### EXERCISE REQUIREMENTS
Would you transcribe the data word for word?

### INFORMATION SHOWN
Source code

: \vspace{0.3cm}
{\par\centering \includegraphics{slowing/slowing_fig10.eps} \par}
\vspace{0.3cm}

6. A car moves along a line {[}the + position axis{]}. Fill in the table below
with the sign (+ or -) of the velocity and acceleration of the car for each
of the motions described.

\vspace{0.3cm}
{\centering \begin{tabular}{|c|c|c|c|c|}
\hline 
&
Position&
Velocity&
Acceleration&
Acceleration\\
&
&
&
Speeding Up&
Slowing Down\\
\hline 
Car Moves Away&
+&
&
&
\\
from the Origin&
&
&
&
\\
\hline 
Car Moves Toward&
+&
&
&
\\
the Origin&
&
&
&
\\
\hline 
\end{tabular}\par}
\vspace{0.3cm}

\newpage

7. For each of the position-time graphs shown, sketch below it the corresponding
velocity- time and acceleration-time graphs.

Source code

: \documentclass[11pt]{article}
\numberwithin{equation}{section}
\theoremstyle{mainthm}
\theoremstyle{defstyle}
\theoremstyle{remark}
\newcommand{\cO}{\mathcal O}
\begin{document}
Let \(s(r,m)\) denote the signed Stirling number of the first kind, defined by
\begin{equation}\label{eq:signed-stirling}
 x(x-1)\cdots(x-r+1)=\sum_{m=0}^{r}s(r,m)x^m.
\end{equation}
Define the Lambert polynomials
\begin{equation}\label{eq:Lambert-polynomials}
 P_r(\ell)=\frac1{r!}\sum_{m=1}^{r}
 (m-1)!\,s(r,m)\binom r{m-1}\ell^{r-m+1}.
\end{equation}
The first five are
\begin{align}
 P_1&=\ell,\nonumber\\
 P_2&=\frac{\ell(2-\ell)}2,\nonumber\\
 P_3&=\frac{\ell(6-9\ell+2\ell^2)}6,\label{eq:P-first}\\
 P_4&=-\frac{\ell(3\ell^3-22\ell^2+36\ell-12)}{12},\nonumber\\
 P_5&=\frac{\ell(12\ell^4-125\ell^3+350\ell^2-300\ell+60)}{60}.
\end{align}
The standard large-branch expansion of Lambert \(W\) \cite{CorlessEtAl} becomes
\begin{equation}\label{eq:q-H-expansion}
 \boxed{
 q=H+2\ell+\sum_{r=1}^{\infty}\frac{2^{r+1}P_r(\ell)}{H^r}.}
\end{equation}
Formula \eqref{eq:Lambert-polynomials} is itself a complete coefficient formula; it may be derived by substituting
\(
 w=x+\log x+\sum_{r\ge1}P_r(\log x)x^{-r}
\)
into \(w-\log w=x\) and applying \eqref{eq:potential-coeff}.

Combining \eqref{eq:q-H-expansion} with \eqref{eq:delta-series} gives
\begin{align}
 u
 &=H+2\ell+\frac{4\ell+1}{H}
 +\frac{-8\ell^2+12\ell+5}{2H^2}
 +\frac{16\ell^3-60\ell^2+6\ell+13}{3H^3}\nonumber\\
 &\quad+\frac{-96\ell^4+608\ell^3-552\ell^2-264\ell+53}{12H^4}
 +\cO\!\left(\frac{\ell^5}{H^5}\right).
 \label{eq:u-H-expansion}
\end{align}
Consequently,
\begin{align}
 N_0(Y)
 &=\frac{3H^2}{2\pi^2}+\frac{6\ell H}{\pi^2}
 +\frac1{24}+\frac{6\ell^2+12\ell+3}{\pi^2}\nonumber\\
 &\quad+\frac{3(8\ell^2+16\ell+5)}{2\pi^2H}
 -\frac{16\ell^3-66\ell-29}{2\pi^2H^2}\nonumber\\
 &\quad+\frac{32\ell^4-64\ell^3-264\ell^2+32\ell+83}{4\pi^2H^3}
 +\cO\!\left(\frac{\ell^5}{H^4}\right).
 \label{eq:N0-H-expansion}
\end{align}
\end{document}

### RESPONSE TO THE EXERCISE
Source code

: \vspace{0.3cm}
{\par\centering \includegraphics{slowing/slowing_fig10.eps} \par}
\vspace{0.3cm}

6. A car moves along a line {[}the + position axis{]}. Fill in the table below
with the sign (+ or -) of the velocity and acceleration of the car for each
of the motions described.

\vspace{0.3cm}
{\centering \begin{tabular}{|c|c|c|c|c|}
\hline 
&
Position&
Velocity&
Acceleration&
Acceleration\\
&
&
&
Speeding Up&
Slowing Down\\
\hline 
Car Moves Away&
+&
&
&
\\
from the Origin&
&
&
&
\\
\hline 
Car Moves Toward&
+&
&
&
\\
the Origin&
&
&
&
\\
\hline 
\end{tabular}\par}
\vspace{0.3cm}

\newpage

7. For each of the position-time graphs shown, sketch below it the corresponding
velocity- time and acceleration-time graphs.

Source code

: \documentclass[11pt]{article}
\numberwithin{equation}{section}
\theoremstyle{mainthm}
\theoremstyle{defstyle}
\theoremstyle{remark}
\newcommand{\cO}{\mathcal O}
\begin{document}
Let \(s(r,m)\) denote the signed Stirling number of the first kind, defined by
\begin{equation}\label{eq:signed-stirling}
 x(x-1)\cdots(x-r+1)=\sum_{m=0}^{r}s(r,m)x^m.
\end{equation}
Define the Lambert polynomials
\begin{equation}\label{eq:Lambert-polynomials}
 P_r(\ell)=\frac1{r!}\sum_{m=1}^{r}
 (m-1)!\,s(r,m)\binom r{m-1}\ell^{r-m+1}.
\end{equation}
The first five are
\begin{align}
 P_1&=\ell,\nonumber\\
 P_2&=\frac{\ell(2-\ell)}2,\nonumber\\
 P_3&=\frac{\ell(6-9\ell+2\ell^2)}6,\label{eq:P-first}\\
 P_4&=-\frac{\ell(3\ell^3-22\ell^2+36\ell-12)}{12},\nonumber\\
 P_5&=\frac{\ell(12\ell^4-125\ell^3+350\ell^2-300\ell+60)}{60}.
\end{align}
The standard large-branch expansion of Lambert \(W\) \cite{CorlessEtAl} becomes
\begin{equation}\label{eq:q-H-expansion}
 \boxed{
 q=H+2\ell+\sum_{r=1}^{\infty}\frac{2^{r+1}P_r(\ell)}{H^r}.}
\end{equation}
Formula \eqref{eq:Lambert-polynomials} is itself a complete coefficient formula; it may be derived by substituting
\(
 w=x+\log x+\sum_{r\ge1}P_r(\log x)x^{-r}
\)
into \(w-\log w=x\) and applying \eqref{eq:potential-coeff}.

Combining \eqref{eq:q-H-expansion} with \eqref{eq:delta-series} gives
\begin{align}
 u
 &=H+2\ell+\frac{4\ell+1}{H}
 +\frac{-8\ell^2+12\ell+5}{2H^2}
 +\frac{16\ell^3-60\ell^2+6\ell+13}{3H^3}\nonumber\\
 &\quad+\frac{-96\ell^4+608\ell^3-552\ell^2-264\ell+53}{12H^4}
 +\cO\!\left(\frac{\ell^5}{H^5}\right).
 \label{eq:u-H-expansion}
\end{align}
Consequently,
\begin{align}
 N_0(Y)
 &=\frac{3H^2}{2\pi^2}+\frac{6\ell H}{\pi^2}
 +\frac1{24}+\frac{6\ell^2+12\ell+3}{\pi^2}\nonumber\\
 &\quad+\frac{3(8\ell^2+16\ell+5)}{2\pi^2H}
 -\frac{16\ell^3-66\ell-29}{2\pi^2H^2}\nonumber\\
 &\quad+\frac{32\ell^4-64\ell^3-264\ell^2+32\ell+83}{4\pi^2H^3}
 +\cO\!\left(\frac{\ell^5}{H^4}\right).
 \label{eq:N0-H-expansion}
\end{align}
\end{document}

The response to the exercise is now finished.